## Task description:
Take each line below that has "eqref" and copy it.
═════ Input records ═════
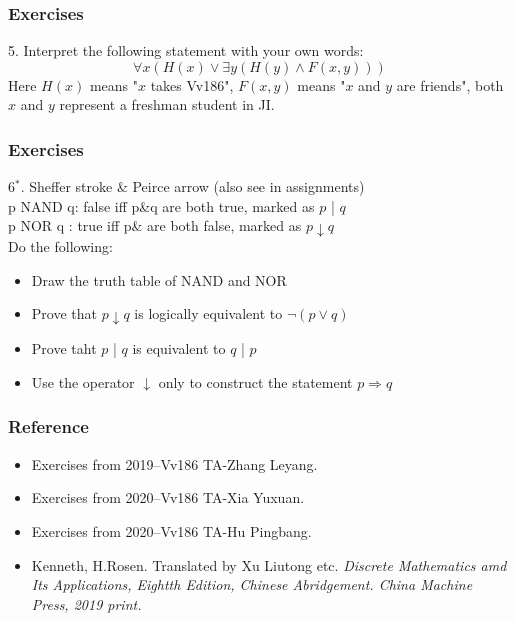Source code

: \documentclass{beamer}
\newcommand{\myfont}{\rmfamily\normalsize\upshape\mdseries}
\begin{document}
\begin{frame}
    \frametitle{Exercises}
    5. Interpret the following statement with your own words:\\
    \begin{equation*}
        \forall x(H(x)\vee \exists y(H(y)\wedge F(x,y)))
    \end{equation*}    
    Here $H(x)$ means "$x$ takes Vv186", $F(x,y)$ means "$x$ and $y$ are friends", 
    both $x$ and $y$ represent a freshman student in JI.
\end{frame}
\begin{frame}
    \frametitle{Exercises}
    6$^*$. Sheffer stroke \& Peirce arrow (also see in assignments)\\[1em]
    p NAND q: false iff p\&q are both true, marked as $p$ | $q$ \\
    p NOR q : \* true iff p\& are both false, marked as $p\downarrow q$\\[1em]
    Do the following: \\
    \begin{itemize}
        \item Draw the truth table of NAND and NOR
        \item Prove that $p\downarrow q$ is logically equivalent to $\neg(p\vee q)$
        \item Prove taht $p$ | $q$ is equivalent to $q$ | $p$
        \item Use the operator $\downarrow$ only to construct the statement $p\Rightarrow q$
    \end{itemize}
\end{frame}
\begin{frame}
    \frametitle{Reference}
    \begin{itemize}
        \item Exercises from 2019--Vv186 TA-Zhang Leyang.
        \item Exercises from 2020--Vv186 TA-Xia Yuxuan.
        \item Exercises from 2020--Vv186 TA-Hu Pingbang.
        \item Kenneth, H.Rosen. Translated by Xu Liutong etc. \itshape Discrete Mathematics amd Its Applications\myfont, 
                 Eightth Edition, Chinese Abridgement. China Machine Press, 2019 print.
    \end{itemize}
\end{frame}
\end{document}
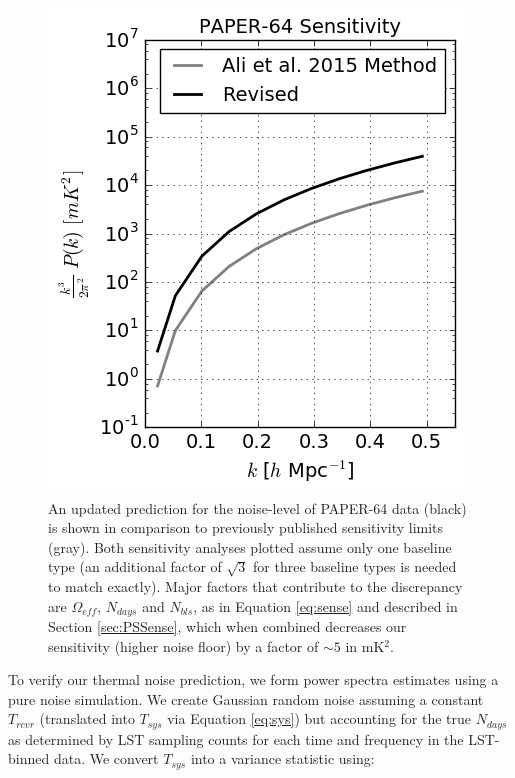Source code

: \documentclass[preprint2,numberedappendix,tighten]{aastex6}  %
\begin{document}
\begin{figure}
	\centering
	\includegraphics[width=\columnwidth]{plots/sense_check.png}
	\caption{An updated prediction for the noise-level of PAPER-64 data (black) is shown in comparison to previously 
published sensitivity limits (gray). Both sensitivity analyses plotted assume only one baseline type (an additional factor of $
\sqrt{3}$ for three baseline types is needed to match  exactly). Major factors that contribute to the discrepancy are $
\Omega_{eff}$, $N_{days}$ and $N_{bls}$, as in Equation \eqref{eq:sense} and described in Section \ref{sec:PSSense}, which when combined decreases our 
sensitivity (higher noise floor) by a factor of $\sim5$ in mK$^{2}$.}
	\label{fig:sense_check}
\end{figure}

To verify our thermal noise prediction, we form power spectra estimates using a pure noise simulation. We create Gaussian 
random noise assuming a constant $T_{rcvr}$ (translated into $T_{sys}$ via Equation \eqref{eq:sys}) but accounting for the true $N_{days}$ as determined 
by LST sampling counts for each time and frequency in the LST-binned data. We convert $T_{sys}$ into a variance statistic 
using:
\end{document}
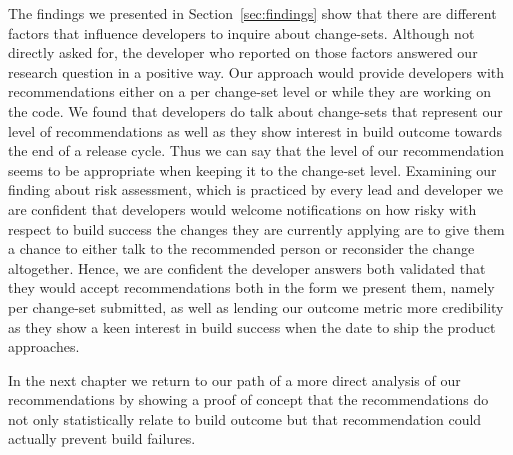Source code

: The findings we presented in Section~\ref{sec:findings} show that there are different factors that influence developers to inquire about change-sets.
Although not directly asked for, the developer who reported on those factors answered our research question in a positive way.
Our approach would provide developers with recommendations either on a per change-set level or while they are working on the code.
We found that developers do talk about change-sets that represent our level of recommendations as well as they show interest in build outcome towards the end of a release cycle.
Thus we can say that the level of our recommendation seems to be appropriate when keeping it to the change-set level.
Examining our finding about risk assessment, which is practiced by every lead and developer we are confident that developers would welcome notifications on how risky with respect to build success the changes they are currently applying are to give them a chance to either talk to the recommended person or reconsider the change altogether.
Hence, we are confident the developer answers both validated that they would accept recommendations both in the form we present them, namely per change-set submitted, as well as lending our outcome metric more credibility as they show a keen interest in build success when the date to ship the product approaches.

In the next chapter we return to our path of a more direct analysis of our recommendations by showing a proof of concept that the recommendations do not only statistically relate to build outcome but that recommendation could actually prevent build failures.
═════
## Written solution:
\Omega_{eff}$, $N_{days}$ and $N_{bls}$, as in Equation \eqref{eq:sense} and described in Section \ref{sec:PSSense}, which when combined decreases our 
random noise assuming a constant $T_{rcvr}$ (translated into $T_{sys}$ via Equation \eqref{eq:sys}) but accounting for the true $N_{days}$ as determined 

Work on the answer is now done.